Speaking of which, a little story from Physics class:
My teacher had a bunch of slinkies, and told everyone to pair up.
After giving each pair a slinky, he instructed us to see who could get the smallest period, so there were like 5 crests/troughs throughout the slinky, and then he commented about how guys usually did 2/3x as well as the girls...then all the guys were like..."uhhhh...."


----------



## Swoncen (Jul 1, 2009)

Since school I did really less sports until this year february when I had heartache (also because of stress, unhealthy food etc.). Since then I play Bowling every Saturday (~2 hours), table tennis in a team on 2 weekdays (in total ~5 hours) and I do push ups every day (300 in average, there are days when I did around 700). I'm really fit at the moment and I feel good =)


----------



## kjcellist (Jul 1, 2009)

I attend gymnastics practice 3 times a week for 3 hours.

That's about it.


----------



## cmhardw (Jul 1, 2009)

I do this workout exactly, only instead of the second workout where you swing the dumbbell I do 15 one armed military presses with a 30 lb. kettle bell for each arm. I hold 30 lbs. of weight for the jump squats and 16 pounds for the split squat jumps. I do use resistance bands on the elevated pushups like he does in the video. I also am trying to train myself to do one armed pushups. Right now I can do 30 one armed push ups off my kitchen counter, and I am working down to being able to do them on a coffee table. After that I will try the floor.
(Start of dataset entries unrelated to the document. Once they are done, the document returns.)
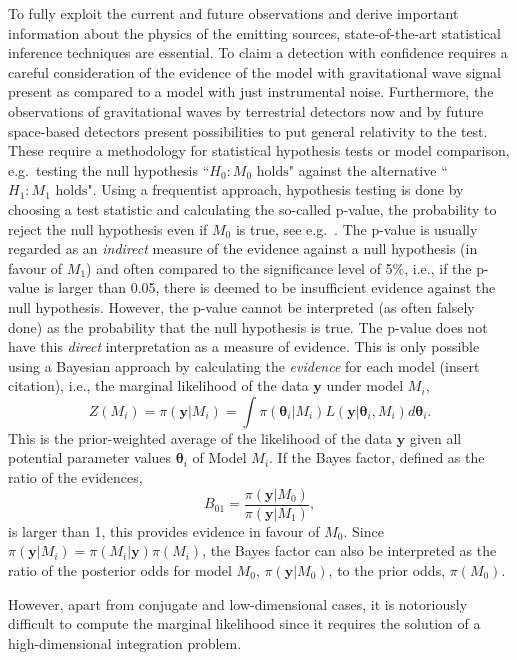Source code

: \documentclass[%
 reprint,
 amsmath,amssymb,
 aps,
]{revtex4-2}
\def\btheta{\boldsymbol{\theta}}
\def\ybold{\mathbf{y}}
\begin{document}
To fully exploit the current and future observations and derive important information about the physics of the emitting sources, state-of-the-art statistical inference techniques are essential. To claim a detection with confidence requires a careful consideration of the evidence of the model with gravitational wave signal present as compared to a model with just instrumental noise. Furthermore, the observations of gravitational waves by terrestrial detectors now and by future space-based detectors present possibilities to put general relativity to the test. These require a methodology for statistical hypothesis tests or model comparison, e.g.\ testing the null hypothesis ``$H_0: M_0\mbox{ holds}$" against the alternative ``$H_1: M_1 \mbox{ holds}$".  Using a frequentist approach, hypothesis testing is done by
choosing a test statistic and calculating the so-called 
p-value, the probability to reject the null hypothesis even if $M_0$ is true, see e.g.\ \cite{alma9998701914002091}. The p-value is usually regarded as an {\em indirect} measure of
the evidence against a null hypothesis (in favour of $M_1$) and often compared to the significance level of 5\%, i.e., if the p-value is larger 
than 0.05, there is deemed to be insufficient evidence against the null hypothesis. However, the p-value cannot be interpreted (as often falsely done) as the probability that the null hypothesis is true. The p-value does not have this {\em direct} interpretation as a measure of evidence. This is only possible using a Bayesian approach by calculating the {\em evidence} for each model (insert citation), i.e., the marginal likelihood of the data $\ybold$ under model $M_i$, \[Z(M_i)=\pi(\ybold|M_i)=\int \pi(\btheta
_i|M_i)L(\ybold|\btheta_i,M_i)d\btheta_i.\]
This is the prior-weighted average of the likelihood of the data $\ybold$ given all potential parameter values $\btheta_i$ of Model $M_i$. 
If the Bayes factor, defined as the ratio of the evidences,
\[ B_{01}=\frac{\pi(\ybold|M_0)}{\pi(\ybold|M_1)},\]
is larger than 1, this provides evidence in favour of $M_0$. Since $\pi(\ybold|M_i)=\pi(M_i|\ybold)\pi(M_i)$,
the Bayes factor can also be interpreted as the ratio of the posterior odds for model $M_0$, $\pi(\ybold|M_0)$, to the prior odds, $\pi(M_0)$. 

However, apart from conjugate and low-dimensional cases, it is notoriously difficult to compute the marginal likelihood since it requires the solution of a high-dimensional integration problem.
\end{document}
I don't look like the guy in the video, but I hope to one day be that toned. I used to do the workout 5 times a week for about 4 months, now I am down to 3 times a week, and trying to stop being lazy and get myself back to 5 times a week.

Chris


----------



## Dene (Jul 1, 2009)

I'm so out of shape, but I ice skate, run, and work out. I love sports and physical activities, but I don't have the time for it.

EDIT: I just watched that video. It's quite an intensive routine. However I noticed it lacked several muscle groups, particularly anything good for the shoulders and neck.


----------



## endless_akatsuki (Jul 1, 2009)

I'm a bum. I don't really do much. But I do run a 3 mile loop around some streets every weekday. Unfortunately, I don't go too fast, since I'm not really a long-distance runner (that's why I'm doing it). I like med distance (like 1 mile, etc) much better. You gotta be really fast, but also have good endurance. 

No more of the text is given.